The EPA trailer will be gone. The goal is for the work to wrap up by early December. Congresswoman Betty McCollum said that it’s fortunate that the mess was found before the U.S. was hit by hurricanes in late summer and fall. Natural disasters would have meant a slower EPA response.

“There’s still a big job ahead,” Morrison said. But part of that job will be shouldered by the state, county, and city.

“Once the EPA is done the city, county and state all have roles to play,” Stark said.

Minnesota Pollution Control Agency (MPCA) and Department of Health, and St. Paul-Ramsey County Public Health and St. Paul Department of Safety and Inspections (DSI) workers then step in.
The MPCA’s role is remediation, with the property likely going into a state cleanup program. State and county officials’ future work will also include monitoring a 500-foot industrial well in the building basement and determining what to do with a smaller well that is clogged and cannot be checked. Water samples were taken from the deeper well.
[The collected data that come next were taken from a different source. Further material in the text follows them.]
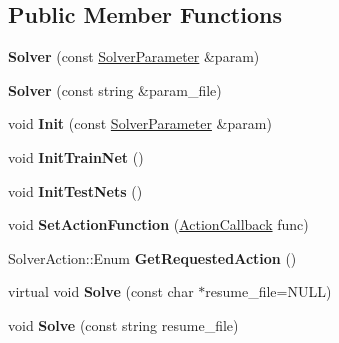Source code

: \subsection*{Public Member Functions}
\begin{DoxyCompactItemize}
\item 
\mbox{\label{classcaffe_1_1_solver_a153266a021a077d1e4b53819cf558780}} 
{\bfseries Solver} (const \mbox{\hyperlink{classcaffe_1_1_solver_parameter}{Solver\+Parameter}} \&param)
\item 
\mbox{\label{classcaffe_1_1_solver_a8dea449cb5198e44b1ad975943ec0d64}} 
{\bfseries Solver} (const string \&param\+\_\+file)
\item 
\mbox{\label{classcaffe_1_1_solver_abf3071597032efde211e5b48cdcb99c5}} 
void {\bfseries Init} (const \mbox{\hyperlink{classcaffe_1_1_solver_parameter}{Solver\+Parameter}} \&param)
\item 
\mbox{\label{classcaffe_1_1_solver_a12e2bc3f5747c5e983f11d6c1dbe1256}} 
void {\bfseries Init\+Train\+Net} ()
\item 
\mbox{\label{classcaffe_1_1_solver_a41e4eff217da272aa8dbc6f0d3bdd289}} 
void {\bfseries Init\+Test\+Nets} ()
\item 
\mbox{\label{classcaffe_1_1_solver_a4a90f66f516b986e873211fcbe340348}} 
void {\bfseries Set\+Action\+Function} (\mbox{\hyperlink{namespacecaffe_a117e25cc445c0d716517761a0fbc6daf}{Action\+Callback}} func)
\item 
\mbox{\label{classcaffe_1_1_solver_af31b33df3dd3ea3b689839c8cb2ed29e}} 
Solver\+Action\+::\+Enum {\bfseries Get\+Requested\+Action} ()
\item 
\mbox{\label{classcaffe_1_1_solver_a20db89c708755c9a1e150df9d0a4b79c}} 
virtual void {\bfseries Solve} (const char $\ast$resume\+\_\+file=N\+U\+LL)
\item 
\mbox{\label{classcaffe_1_1_solver_ac0be56a22aebd71d012e751c9e97c7e6}} 
void {\bfseries Solve} (const string resume\+\_\+file)

\end{DoxyCompactItemize}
Photo right: Crew members pumping fluid from a vat into a sealed tote for proper storage and transportation.

Stark said the city also has jurisdiction over the property as a vacant structure. DSI Deputy Director Travis Bistodeau said the building is a Category Two—meaning it has property code problems that need correction before it could be sold and reoccupied.

Another concern is the fate of the property itself. The current owners are in arrears on property taxes, and over time the site could go into tax forfeiture and eventually be sold to a new owner. Stark and County Commissioner Toni Carter are seeing if that process could be expedited. City officials have heard there is a party interested in buying the property.

Officials haven’t said yet what penalties the current property owners face as an investigation is still ongoing.